Which lines of the data below contain "RxJava"? Please show them all.

====== DATA SHOWN

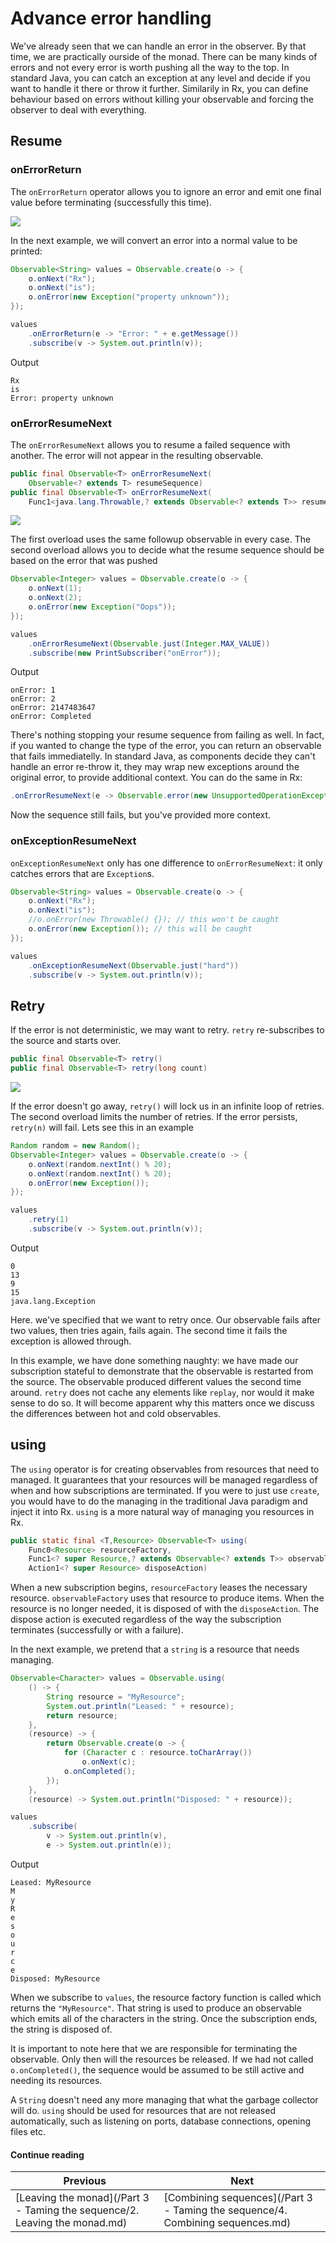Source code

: # Advance error handling

We've already seen that we can handle an error in the observer. By that time, we are practically ourside of the monad. There can be many kinds of errors and not every error is worth pushing all the way to the top. In standard Java, you can catch an exception at any level and decide if you want to handle it there or throw it further. Similarily in Rx, you can define behaviour based on errors without killing your observable and forcing the observer to deal with everything.

## Resume

### onErrorReturn

The `onErrorReturn` operator allows you to ignore an error and emit one final value before terminating (successfully this time).

![](https://raw.github.com/wiki/ReactiveX/RxJava/images/rx-operators/onErrorReturn.png)

In the next example, we will convert an error into a normal value to be printed:

```java
Observable<String> values = Observable.create(o -> {
	o.onNext("Rx");
	o.onNext("is");
	o.onError(new Exception("property unknown"));
});

values
	.onErrorReturn(e -> "Error: " + e.getMessage())
	.subscribe(v -> System.out.println(v));
```
Output
```
Rx
is
Error: property unknown
```

### onErrorResumeNext

The `onErrorResumeNext` allows you to resume a failed sequence with another. The error will not appear in the resulting observable.

```java
public final Observable<T> onErrorResumeNext(
    Observable<? extends T> resumeSequence)
public final Observable<T> onErrorResumeNext(
    Func1<java.lang.Throwable,? extends Observable<? extends T>> resumeFunction)
```

![](https://raw.github.com/wiki/ReactiveX/RxJava/images/rx-operators/onErrorResumeNext.png)

The first overload uses the same followup observable in every case. The second overload allows you to decide what the resume sequence should be based on the error that was pushed

```java
Observable<Integer> values = Observable.create(o -> {
	o.onNext(1);
	o.onNext(2);
	o.onError(new Exception("Oops"));
});

values
	.onErrorResumeNext(Observable.just(Integer.MAX_VALUE))
	.subscribe(new PrintSubscriber("onError"));
```
Output
```
onError: 1
onError: 2
onError: 2147483647
onError: Completed
```

There's nothing stopping your resume sequence from failing as well. In fact, if you wanted to change the type of the error, you can return an observable that fails immediatelly. In standard Java, as components decide they can't handle an error re-throw it, they may wrap new exceptions around the original error, to provide additional context. You can do the same in Rx:

```java
.onErrorResumeNext(e -> Observable.error(new UnsupportedOperationException(e)))
```

Now the sequence still fails, but you've provided more context. 

### onExceptionResumeNext

`onExceptionResumeNext` only has one difference to `onErrorResumeNext`: it only catches errors that are `Exception`s. 

```java
Observable<String> values = Observable.create(o -> {
	o.onNext("Rx");
	o.onNext("is");
	//o.onError(new Throwable() {}); // this won't be caught
	o.onError(new Exception()); // this will be caught
});

values
	.onExceptionResumeNext(Observable.just("hard"))
	.subscribe(v -> System.out.println(v));
```

## Retry

If the error is not deterministic, we may want to retry. `retry` re-subscribes to the source and starts over.

```java
public final Observable<T> retry()
public final Observable<T> retry(long count)
```
![](https://raw.github.com/wiki/ReactiveX/RxJava/images/rx-operators/retry.png)

If the error doesn't go away, `retry()` will lock us in an infinite loop of retries. The second overload limits the number of retries. If the error persists, `retry(n)` will fail. Lets see this in an example

```java
Random random = new Random();
Observable<Integer> values = Observable.create(o -> {
	o.onNext(random.nextInt() % 20);
	o.onNext(random.nextInt() % 20);
	o.onError(new Exception());
});

values
	.retry(1)
	.subscribe(v -> System.out.println(v));
```
Output
```
0
13
9
15
java.lang.Exception
```

Here. we've specified that we want to retry once. Our observable fails after two values, then tries again, fails again. The second time it fails the exception is allowed through.

In this example, we have done something naughty: we have made our subscription stateful to demonstrate that the observable is restarted from the source. The observable produced different values the second time around. `retry` does not cache any elements like `replay`, nor would it make sense to do so. It will become apparent why this matters once we discuss the differences between hot and cold observables.

## using

The `using` operator is for creating observables from resources that need to managed. It guarantees that your resources will be managed regardless of when and how subscriptions are terminated. If you were to just use `create`, you would have to do the managing in the traditional Java paradigm and inject it into Rx. `using` is a more natural way of managing you resources in Rx.

```java
public static final <T,Resource> Observable<T> using(
    Func0<Resource> resourceFactory,
    Func1<? super Resource,? extends Observable<? extends T>> observableFactory,
    Action1<? super Resource> disposeAction)
```

When a new subscription begins, `resourceFactory` leases the necessary resource. `observableFactory` uses that resource to produce items. When the resource is no longer needed, it is disposed of with the `disposeAction`. The dispose action is executed regardless of the way the subscription terminates (successfully or with a failure).

In the next example, we pretend that a `string` is a resource that needs managing.

```java
Observable<Character> values = Observable.using(
	() -> {
		String resource = "MyResource";
		System.out.println("Leased: " + resource);
		return resource;
	},
	(resource) -> {
		return Observable.create(o -> {
			for (Character c : resource.toCharArray())
				o.onNext(c);
			o.onCompleted();
		});
	},
	(resource) -> System.out.println("Disposed: " + resource));

values
	.subscribe(
		v -> System.out.println(v),
		e -> System.out.println(e));
```
Output
```
Leased: MyResource
M
y
R
e
s
o
u
r
c
e
Disposed: MyResource
```

When we subscribe to `values`, the resource factory function is called which returns the `"MyResource"`. That string is used to produce an observable which emits all of the characters in the string. Once the subscription ends, the string is disposed of.

It is important to note here that we are responsible for terminating the observable. Only then will the resources be released. If we had not called `o.onCompleted()`, the sequence would be assumed to be still active and needing its resources.

A `String` doesn't need any more managing that what the garbage collector will do. `using` should be used for resources that are not released automatically, such as listening on ports, database connections, opening files etc.




#### Continue reading

| Previous | Next |
| --- | --- |
| [Leaving the monad](/Part 3 - Taming the sequence/2. Leaving the monad.md) | [Combining sequences](/Part 3 - Taming the sequence/4. Combining sequences.md) |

============

- _RESULT_:
![](https://raw.github.com/wiki/ReactiveX/RxJava/images/rx-operators/onErrorReturn.png)
![](https://raw.github.com/wiki/ReactiveX/RxJava/images/rx-operators/onErrorResumeNext.png)
![](https://raw.github.com/wiki/ReactiveX/RxJava/images/rx-operators/retry.png)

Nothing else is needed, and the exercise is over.